• Problem statement: Would you restate all of the entries verbatim, minus any images?

• Records shown:

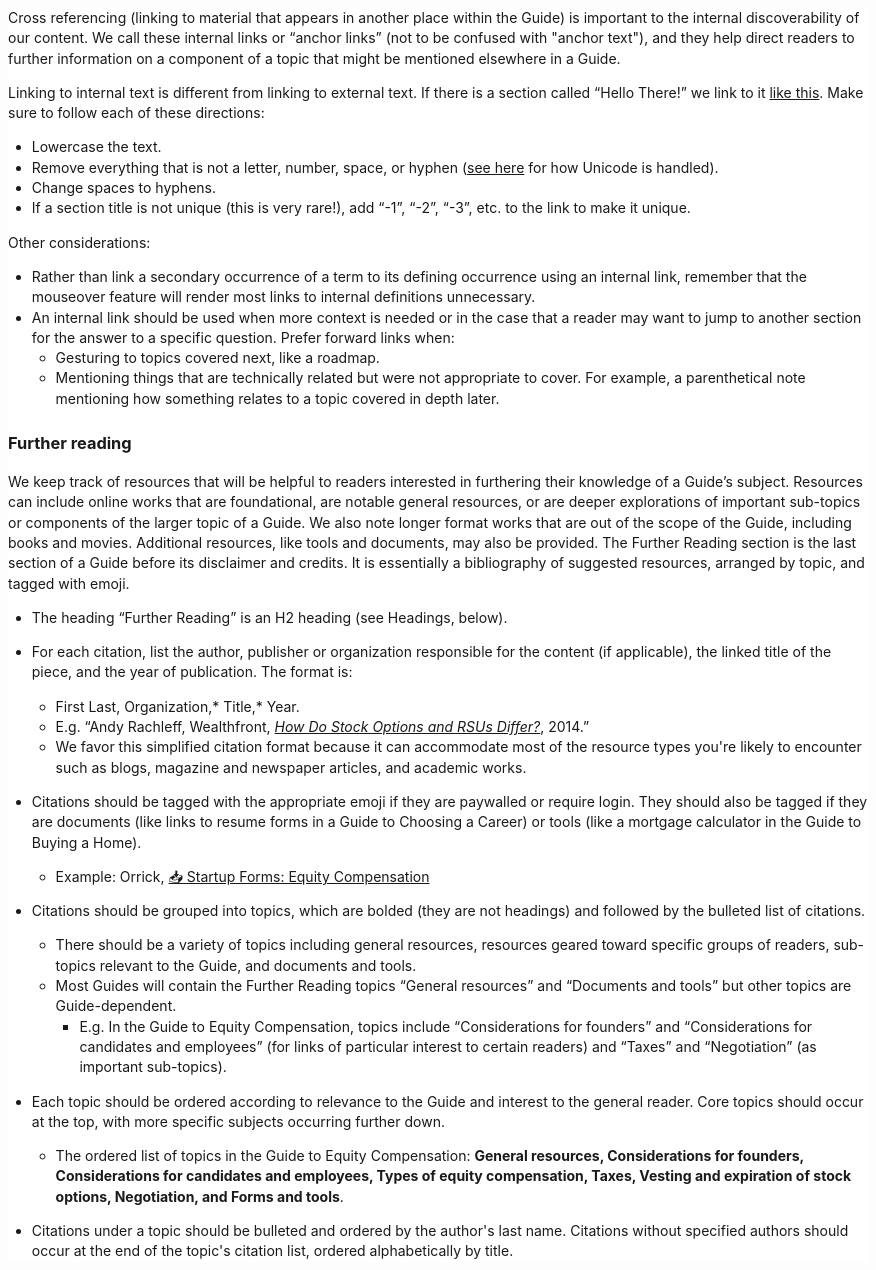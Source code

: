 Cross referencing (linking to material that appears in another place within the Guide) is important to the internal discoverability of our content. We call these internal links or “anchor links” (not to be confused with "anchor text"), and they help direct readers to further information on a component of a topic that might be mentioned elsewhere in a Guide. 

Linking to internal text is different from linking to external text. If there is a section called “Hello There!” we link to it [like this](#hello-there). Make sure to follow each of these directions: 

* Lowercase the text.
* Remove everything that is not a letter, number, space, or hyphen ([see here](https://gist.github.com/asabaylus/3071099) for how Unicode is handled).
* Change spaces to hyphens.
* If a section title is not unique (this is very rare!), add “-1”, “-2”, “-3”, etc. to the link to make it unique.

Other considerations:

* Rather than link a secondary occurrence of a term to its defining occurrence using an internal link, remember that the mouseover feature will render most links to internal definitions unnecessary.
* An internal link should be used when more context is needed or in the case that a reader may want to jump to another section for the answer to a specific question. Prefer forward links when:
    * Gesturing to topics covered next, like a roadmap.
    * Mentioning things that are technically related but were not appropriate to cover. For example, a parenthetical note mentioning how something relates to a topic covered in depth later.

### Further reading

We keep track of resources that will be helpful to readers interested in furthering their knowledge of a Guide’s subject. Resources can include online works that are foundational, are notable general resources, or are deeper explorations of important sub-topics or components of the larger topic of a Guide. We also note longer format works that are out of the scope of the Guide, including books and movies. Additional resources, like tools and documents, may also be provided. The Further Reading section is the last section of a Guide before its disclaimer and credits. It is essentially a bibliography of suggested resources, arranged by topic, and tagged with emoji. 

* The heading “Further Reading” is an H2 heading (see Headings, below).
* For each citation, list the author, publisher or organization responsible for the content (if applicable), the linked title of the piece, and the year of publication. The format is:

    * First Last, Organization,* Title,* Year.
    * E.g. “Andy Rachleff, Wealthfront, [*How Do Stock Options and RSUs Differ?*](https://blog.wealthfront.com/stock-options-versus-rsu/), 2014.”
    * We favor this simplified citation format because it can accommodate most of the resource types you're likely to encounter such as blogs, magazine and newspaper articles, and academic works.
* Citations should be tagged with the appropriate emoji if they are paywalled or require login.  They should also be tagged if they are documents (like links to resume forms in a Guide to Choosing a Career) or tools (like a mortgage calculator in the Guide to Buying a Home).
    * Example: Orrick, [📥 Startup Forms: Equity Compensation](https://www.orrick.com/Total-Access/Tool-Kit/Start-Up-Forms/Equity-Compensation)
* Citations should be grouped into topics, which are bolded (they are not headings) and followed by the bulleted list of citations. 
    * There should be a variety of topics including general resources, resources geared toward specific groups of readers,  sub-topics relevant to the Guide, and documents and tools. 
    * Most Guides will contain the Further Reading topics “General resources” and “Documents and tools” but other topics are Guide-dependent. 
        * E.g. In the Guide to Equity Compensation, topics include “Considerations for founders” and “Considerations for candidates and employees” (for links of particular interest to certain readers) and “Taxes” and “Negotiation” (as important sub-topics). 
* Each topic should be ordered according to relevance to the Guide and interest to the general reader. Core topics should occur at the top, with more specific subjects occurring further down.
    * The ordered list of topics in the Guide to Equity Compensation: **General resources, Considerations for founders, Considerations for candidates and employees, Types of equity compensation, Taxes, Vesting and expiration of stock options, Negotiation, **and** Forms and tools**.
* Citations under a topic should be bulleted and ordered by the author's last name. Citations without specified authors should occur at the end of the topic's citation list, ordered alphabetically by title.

• Exercise solution:
Source code

: Cross referencing (linking to material that appears in another place within the Guide) is important to the internal discoverability of our content. We call these internal links or “anchor links” (not to be confused with "anchor text"), and they help direct readers to further information on a component of a topic that might be mentioned elsewhere in a Guide. 

Linking to internal text is different from linking to external text. If there is a section called “Hello There!” we link to it [like this](#hello-there). Make sure to follow each of these directions: 

* Lowercase the text.
* Remove everything that is not a letter, number, space, or hyphen ([see here](https://gist.github.com/asabaylus/3071099) for how Unicode is handled).
* Change spaces to hyphens.
* If a section title is not unique (this is very rare!), add “-1”, “-2”, “-3”, etc. to the link to make it unique.

Other considerations:

* Rather than link a secondary occurrence of a term to its defining occurrence using an internal link, remember that the mouseover feature will render most links to internal definitions unnecessary.
* An internal link should be used when more context is needed or in the case that a reader may want to jump to another section for the answer to a specific question. Prefer forward links when:
    * Gesturing to topics covered next, like a roadmap.
    * Mentioning things that are technically related but were not appropriate to cover. For example, a parenthetical note mentioning how something relates to a topic covered in depth later.

### Further reading

We keep track of resources that will be helpful to readers interested in furthering their knowledge of a Guide’s subject. Resources can include online works that are foundational, are notable general resources, or are deeper explorations of important sub-topics or components of the larger topic of a Guide. We also note longer format works that are out of the scope of the Guide, including books and movies. Additional resources, like tools and documents, may also be provided. The Further Reading section is the last section of a Guide before its disclaimer and credits. It is essentially a bibliography of suggested resources, arranged by topic, and tagged with emoji. 

* The heading “Further Reading” is an H2 heading (see Headings, below).
* For each citation, list the author, publisher or organization responsible for the content (if applicable), the linked title of the piece, and the year of publication. The format is:

    * First Last, Organization,* Title,* Year.
    * E.g. “Andy Rachleff, Wealthfront, [*How Do Stock Options and RSUs Differ?*](https://blog.wealthfront.com/stock-options-versus-rsu/), 2014.”
    * We favor this simplified citation format because it can accommodate most of the resource types you're likely to encounter such as blogs, magazine and newspaper articles, and academic works.
* Citations should be tagged with the appropriate emoji if they are paywalled or require login.  They should also be tagged if they are documents (like links to resume forms in a Guide to Choosing a Career) or tools (like a mortgage calculator in the Guide to Buying a Home).
    * Example: Orrick, [📥 Startup Forms: Equity Compensation](https://www.orrick.com/Total-Access/Tool-Kit/Start-Up-Forms/Equity-Compensation)
* Citations should be grouped into topics, which are bolded (they are not headings) and followed by the bulleted list of citations. 
    * There should be a variety of topics including general resources, resources geared toward specific groups of readers,  sub-topics relevant to the Guide, and documents and tools. 
    * Most Guides will contain the Further Reading topics “General resources” and “Documents and tools” but other topics are Guide-dependent. 
        * E.g. In the Guide to Equity Compensation, topics include “Considerations for founders” and “Considerations for candidates and employees” (for links of particular interest to certain readers) and “Taxes” and “Negotiation” (as important sub-topics). 
* Each topic should be ordered according to relevance to the Guide and interest to the general reader. Core topics should occur at the top, with more specific subjects occurring further down.
    * The ordered list of topics in the Guide to Equity Compensation: **General resources, Considerations for founders, Considerations for candidates and employees, Types of equity compensation, Taxes, Vesting and expiration of stock options, Negotiation, **and** Forms and tools**.
* Citations under a topic should be bulleted and ordered by the author's last name. Citations without specified authors should occur at the end of the topic's citation list, ordered alphabetically by title.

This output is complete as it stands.